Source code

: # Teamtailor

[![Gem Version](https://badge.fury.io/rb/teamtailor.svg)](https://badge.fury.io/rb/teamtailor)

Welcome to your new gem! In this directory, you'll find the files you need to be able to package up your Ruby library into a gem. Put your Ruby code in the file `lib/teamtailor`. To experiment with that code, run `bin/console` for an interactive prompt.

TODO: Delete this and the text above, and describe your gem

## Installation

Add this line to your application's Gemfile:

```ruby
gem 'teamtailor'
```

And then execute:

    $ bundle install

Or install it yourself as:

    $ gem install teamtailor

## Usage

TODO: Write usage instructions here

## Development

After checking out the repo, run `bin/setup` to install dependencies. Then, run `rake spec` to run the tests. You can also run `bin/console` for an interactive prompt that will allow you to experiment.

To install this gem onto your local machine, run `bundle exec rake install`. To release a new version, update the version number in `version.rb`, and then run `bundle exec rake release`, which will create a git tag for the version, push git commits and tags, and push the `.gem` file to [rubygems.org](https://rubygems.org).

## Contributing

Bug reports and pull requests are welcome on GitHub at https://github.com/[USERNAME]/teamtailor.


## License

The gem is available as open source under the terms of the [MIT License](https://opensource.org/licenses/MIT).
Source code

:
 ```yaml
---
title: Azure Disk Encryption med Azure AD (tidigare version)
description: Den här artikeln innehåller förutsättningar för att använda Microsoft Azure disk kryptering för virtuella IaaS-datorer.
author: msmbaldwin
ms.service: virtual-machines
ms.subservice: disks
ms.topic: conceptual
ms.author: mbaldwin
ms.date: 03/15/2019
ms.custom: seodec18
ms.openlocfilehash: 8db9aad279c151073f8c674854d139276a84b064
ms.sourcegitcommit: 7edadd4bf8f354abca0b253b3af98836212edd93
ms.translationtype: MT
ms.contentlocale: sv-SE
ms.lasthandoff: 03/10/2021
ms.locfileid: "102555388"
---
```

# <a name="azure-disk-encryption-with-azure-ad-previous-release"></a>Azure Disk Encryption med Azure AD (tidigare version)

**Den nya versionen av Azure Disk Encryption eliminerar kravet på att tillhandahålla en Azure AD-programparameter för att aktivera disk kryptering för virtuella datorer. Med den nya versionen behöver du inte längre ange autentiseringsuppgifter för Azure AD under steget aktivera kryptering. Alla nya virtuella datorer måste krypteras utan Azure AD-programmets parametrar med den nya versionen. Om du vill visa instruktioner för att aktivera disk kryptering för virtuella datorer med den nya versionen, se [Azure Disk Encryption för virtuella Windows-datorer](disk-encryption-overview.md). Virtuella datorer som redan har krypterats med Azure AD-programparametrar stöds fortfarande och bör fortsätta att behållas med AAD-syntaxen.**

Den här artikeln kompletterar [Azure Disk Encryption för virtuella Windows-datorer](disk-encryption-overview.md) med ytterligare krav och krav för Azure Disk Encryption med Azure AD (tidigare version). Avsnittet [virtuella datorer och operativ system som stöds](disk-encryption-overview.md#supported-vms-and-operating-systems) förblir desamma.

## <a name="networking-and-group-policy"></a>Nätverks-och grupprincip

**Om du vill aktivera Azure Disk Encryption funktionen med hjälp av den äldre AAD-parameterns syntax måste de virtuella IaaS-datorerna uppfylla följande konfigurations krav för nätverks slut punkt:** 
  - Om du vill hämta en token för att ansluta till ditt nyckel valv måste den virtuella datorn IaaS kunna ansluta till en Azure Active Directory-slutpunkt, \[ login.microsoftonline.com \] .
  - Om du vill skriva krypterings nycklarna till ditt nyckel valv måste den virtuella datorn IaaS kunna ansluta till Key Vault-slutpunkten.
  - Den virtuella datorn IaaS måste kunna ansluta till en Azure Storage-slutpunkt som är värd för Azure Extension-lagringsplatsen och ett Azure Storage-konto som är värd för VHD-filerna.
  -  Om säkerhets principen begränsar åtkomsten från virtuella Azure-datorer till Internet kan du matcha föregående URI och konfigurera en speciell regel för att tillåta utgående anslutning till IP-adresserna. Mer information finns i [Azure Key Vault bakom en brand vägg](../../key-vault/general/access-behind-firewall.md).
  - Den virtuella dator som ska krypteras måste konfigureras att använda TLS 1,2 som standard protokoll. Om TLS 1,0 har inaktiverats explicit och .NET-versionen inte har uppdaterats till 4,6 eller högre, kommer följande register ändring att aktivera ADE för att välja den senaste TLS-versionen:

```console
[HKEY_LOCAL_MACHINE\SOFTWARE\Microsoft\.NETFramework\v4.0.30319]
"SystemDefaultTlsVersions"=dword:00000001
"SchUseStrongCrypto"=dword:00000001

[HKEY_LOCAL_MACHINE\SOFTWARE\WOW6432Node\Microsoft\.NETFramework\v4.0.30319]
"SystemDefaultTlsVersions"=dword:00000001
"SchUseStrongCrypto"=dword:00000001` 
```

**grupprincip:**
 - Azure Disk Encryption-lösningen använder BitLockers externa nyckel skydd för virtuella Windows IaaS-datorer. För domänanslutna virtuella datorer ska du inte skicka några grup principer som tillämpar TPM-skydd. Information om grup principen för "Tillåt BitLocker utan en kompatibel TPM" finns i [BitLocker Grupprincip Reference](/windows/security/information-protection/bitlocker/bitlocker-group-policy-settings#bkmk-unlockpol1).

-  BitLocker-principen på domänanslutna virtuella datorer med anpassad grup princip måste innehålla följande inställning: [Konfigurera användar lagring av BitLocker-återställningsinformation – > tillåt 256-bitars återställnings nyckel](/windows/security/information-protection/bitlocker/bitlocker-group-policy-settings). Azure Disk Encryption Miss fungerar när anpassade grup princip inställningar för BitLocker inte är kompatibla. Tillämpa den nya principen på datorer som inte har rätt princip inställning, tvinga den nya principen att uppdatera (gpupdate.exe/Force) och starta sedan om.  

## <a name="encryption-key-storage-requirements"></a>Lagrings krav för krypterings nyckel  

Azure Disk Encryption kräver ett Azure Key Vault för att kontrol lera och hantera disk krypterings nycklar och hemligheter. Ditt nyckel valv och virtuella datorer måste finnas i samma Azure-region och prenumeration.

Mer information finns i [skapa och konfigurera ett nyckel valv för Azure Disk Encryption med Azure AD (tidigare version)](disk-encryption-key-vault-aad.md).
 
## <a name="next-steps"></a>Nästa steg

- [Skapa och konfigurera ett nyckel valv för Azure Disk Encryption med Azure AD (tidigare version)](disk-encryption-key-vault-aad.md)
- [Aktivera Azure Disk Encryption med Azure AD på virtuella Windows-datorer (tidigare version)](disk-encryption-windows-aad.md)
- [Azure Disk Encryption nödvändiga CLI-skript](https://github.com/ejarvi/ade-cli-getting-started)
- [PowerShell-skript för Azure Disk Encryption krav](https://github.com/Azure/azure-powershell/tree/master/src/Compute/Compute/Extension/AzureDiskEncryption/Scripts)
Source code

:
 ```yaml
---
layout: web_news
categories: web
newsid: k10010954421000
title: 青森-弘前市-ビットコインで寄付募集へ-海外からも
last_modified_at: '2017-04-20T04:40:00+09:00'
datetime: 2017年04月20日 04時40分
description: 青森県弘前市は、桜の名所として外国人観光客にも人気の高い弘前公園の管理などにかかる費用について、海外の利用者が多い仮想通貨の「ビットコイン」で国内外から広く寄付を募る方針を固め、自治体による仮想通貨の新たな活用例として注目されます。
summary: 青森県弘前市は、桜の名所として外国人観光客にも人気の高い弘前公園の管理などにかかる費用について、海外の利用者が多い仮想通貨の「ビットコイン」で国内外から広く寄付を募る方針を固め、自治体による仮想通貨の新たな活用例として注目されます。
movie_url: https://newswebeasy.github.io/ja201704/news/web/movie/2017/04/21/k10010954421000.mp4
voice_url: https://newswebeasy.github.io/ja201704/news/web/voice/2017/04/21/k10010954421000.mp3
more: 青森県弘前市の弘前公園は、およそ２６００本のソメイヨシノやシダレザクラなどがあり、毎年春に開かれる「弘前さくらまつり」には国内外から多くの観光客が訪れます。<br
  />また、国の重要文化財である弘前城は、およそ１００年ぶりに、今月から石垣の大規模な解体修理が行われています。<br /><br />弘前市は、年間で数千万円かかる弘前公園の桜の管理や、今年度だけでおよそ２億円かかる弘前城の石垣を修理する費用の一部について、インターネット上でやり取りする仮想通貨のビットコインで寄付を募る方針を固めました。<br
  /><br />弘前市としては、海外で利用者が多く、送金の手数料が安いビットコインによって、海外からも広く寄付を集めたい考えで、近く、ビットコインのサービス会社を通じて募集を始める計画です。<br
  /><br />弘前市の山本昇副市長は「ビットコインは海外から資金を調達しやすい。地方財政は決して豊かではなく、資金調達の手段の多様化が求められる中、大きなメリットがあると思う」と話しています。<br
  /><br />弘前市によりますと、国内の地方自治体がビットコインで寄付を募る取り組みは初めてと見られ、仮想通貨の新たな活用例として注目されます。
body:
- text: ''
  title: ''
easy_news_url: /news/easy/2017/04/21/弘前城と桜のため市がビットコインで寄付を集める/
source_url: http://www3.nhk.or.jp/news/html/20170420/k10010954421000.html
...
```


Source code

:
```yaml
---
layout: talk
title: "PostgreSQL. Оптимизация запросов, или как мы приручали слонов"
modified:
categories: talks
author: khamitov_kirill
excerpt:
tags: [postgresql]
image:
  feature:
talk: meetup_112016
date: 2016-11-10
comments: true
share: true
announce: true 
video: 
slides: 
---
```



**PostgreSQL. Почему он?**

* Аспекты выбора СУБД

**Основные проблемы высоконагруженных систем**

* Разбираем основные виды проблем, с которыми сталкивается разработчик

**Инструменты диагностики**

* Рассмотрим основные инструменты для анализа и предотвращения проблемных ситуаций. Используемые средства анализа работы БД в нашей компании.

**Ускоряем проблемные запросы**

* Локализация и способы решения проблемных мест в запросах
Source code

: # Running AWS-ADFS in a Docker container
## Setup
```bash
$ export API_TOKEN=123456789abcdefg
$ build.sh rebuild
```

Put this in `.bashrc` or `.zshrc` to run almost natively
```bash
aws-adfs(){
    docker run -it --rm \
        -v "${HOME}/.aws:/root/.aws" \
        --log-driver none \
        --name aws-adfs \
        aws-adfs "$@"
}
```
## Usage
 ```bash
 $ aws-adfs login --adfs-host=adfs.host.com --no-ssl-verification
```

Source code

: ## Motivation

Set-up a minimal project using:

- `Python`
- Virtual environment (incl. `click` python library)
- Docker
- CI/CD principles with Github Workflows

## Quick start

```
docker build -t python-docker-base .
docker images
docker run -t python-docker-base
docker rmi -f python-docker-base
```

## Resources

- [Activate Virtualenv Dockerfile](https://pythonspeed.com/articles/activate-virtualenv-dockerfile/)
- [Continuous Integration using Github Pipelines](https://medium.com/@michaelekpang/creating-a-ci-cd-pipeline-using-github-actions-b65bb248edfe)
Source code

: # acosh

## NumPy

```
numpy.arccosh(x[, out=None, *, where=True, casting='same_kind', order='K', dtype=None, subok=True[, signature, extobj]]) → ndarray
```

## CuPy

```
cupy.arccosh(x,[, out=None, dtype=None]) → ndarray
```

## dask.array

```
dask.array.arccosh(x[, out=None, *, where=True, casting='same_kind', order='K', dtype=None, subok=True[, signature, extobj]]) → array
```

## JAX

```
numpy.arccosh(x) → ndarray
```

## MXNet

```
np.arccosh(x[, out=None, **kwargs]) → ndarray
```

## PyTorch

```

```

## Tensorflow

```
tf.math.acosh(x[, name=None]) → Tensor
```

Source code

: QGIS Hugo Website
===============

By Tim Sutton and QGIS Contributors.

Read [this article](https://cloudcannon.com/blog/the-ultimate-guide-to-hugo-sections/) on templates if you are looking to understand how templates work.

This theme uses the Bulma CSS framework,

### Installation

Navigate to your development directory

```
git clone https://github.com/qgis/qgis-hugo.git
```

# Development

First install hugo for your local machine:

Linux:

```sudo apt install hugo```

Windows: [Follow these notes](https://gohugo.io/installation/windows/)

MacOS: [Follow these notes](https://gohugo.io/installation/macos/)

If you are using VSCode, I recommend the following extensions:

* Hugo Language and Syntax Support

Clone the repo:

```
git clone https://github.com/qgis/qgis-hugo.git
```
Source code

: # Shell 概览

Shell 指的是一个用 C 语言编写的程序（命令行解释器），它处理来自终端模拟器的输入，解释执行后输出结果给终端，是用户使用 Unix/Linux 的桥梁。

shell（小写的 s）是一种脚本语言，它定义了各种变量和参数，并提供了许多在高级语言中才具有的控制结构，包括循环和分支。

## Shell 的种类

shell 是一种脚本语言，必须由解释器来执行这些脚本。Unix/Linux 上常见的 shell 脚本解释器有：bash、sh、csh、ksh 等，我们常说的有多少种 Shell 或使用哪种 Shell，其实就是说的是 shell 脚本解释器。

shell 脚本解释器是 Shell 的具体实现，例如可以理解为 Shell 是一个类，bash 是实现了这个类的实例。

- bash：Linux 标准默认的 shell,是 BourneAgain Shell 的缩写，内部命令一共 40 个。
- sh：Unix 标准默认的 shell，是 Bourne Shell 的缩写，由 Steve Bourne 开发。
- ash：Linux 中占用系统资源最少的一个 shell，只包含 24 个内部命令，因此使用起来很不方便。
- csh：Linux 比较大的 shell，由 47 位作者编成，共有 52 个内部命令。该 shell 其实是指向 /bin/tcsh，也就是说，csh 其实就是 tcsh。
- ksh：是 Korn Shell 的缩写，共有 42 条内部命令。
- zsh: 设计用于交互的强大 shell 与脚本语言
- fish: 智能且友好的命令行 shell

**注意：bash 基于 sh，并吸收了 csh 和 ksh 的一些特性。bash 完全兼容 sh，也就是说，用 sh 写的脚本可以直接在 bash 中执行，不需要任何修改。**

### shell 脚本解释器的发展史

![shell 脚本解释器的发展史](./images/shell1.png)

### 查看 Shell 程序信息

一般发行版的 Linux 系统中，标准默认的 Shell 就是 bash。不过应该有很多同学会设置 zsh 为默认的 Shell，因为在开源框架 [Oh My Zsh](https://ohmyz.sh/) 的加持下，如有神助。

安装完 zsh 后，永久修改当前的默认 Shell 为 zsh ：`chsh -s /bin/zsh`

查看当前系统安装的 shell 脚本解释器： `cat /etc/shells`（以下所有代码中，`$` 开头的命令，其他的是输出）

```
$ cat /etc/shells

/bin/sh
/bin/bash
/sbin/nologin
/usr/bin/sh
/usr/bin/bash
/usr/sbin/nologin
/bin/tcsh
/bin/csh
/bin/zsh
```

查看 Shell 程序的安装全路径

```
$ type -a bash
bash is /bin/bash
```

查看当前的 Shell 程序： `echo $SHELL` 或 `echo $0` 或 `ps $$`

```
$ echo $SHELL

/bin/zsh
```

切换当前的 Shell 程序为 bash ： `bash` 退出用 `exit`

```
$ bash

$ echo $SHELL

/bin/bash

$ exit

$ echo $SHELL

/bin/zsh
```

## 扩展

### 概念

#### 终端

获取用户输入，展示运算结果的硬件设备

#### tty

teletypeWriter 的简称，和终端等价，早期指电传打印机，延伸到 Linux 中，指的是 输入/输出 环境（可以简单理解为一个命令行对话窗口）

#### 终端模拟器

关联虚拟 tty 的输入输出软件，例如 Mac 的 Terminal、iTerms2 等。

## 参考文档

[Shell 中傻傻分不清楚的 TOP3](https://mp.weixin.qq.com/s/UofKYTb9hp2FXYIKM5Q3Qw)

+===+

Please restate the records word for word. Go from the first line to the line with "Welcome to your" and include both.

Source code

: # Teamtailor

[![Gem Version](https://badge.fury.io/rb/teamtailor.svg)](https://badge.fury.io/rb/teamtailor)

Welcome to your new gem! In this directory, you'll find the files you need to be able to package up your Ruby library into a gem. Put your Ruby code in the file `lib/teamtailor`. To experiment with that code, run `bin/console` for an interactive prompt.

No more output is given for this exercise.